Début novembre, dans un message publié sur le réseau social chinois Weibo, Peng Shuai s'était épanchée longuement sur sa relation avec l'ancien vice-Premier ministre chinois Zhang Gaoli, marié et de 40 ans son aîné. La joueuse de 35 ans y parlait notamment de son mal-être, dans ce triangle amoureux avec le dirigeant et la femme de ce dernier.
Peng Shuai dit également avoir, il y a trois ans, après la retraite de Zhang Gaoli, «accepté» un nouveau rapport sexuel avec lui, mais avoir «pleuré» et s'être sentie «forcée» de le faire après l'insistance du dirigeant.
De nombreuses stars du tennis mondial, de Chris Evert à Naomi Osaka, plusieurs pays occidentaux comme la France et les Etats-Unis, mais aussi l'Union européenne et l'ONU, ont déjà demandé à Pékin de clarifier le sort de Peng Shuai.
Affaire censurée
La jeune femme est réapparue le 21 novembre dans un restaurant de Pékin et lors d'un tournoi de tennis organisé dans la capitale chinoise, selon des vidéos publiées par des journalistes de médias officiels.

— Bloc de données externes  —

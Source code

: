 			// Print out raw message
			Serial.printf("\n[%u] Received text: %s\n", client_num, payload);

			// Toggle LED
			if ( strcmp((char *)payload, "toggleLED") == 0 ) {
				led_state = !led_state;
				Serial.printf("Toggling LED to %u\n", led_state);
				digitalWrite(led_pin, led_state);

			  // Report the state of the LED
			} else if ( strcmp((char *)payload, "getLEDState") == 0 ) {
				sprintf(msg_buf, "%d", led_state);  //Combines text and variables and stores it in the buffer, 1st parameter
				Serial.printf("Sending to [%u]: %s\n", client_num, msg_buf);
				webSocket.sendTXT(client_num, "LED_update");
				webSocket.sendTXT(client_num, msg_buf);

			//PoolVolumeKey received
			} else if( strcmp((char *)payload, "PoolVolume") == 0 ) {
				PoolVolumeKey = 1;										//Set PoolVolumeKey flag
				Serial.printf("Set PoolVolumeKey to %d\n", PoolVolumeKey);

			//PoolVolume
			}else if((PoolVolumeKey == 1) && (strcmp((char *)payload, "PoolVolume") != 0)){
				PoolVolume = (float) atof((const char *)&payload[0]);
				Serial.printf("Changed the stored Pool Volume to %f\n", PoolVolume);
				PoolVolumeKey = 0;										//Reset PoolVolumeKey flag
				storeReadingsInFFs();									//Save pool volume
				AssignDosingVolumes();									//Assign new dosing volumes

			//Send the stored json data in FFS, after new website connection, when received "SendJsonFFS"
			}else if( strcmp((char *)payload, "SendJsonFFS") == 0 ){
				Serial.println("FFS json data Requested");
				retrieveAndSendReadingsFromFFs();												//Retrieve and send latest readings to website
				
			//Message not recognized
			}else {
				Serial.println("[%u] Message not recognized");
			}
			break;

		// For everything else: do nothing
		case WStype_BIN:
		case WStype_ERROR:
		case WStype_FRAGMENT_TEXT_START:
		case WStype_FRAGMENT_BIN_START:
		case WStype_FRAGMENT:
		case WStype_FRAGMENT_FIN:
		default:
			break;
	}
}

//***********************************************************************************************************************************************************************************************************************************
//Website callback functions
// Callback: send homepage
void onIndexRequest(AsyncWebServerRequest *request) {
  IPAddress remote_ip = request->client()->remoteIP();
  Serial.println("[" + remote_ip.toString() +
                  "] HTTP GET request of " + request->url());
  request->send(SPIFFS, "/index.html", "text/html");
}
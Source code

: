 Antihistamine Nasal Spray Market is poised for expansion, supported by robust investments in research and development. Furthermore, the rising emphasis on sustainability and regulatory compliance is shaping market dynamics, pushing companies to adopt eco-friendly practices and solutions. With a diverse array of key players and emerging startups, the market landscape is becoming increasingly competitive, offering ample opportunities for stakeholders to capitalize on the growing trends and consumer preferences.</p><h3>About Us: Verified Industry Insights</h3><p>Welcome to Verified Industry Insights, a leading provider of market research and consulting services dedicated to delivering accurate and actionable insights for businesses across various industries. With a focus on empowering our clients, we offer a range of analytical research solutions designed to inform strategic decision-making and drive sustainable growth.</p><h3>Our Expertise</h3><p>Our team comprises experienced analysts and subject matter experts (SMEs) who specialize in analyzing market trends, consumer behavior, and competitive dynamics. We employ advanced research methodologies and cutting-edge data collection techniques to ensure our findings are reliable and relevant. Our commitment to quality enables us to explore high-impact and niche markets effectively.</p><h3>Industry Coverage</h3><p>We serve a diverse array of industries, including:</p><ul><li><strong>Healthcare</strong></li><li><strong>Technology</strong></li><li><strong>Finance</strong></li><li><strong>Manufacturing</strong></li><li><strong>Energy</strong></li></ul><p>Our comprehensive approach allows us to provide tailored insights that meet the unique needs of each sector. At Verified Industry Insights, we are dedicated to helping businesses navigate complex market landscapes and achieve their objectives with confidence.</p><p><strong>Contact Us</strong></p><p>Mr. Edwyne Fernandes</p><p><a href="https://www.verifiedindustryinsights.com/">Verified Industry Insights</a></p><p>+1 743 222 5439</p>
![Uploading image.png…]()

Elle a aussi déclaré lors d'une visioconférence avec le président du CIO, Thomas Bach, être «saine et sauve à son domicile à Pékin» mais qu'elle «aimerait que sa vie privée soit respectée».
«Rien de tout cela n'est acceptable et ne le sera jamais. Si les puissants peuvent supprimer les voix de femmes et balayer sous le tapis des accusations d'abus sexuels, alors les fondements sur lesquels reposent la WTA - égalité pour les femmes - seraient fortement ébranlés», a déclaré Steve Simon mercredi.
La décision de la WTA n'était pas rapportée jeudi par les médias chinois, contraints au silence depuis le début de l'affaire.
La nouvelle fait également l'objet d'une intense censure sur les réseaux sociaux. La grande majorité des Chinois n'ont ainsi pas connaissance de l'effervescence entourant Peng Shuai. Certains internautes chinois, au courant de l'information, ont toutefois publié jeudi des commentaires sur le compte officiel Weibo de la WTA.
Certains affichaient leur «admiration» du président de la WTA qui, estiment-ils, a du «cran». Tandis que d'autres accusaient l'organisation d'être «anti-chinoise» et lui demandaient de «dégager de Chine et le plus loin possible».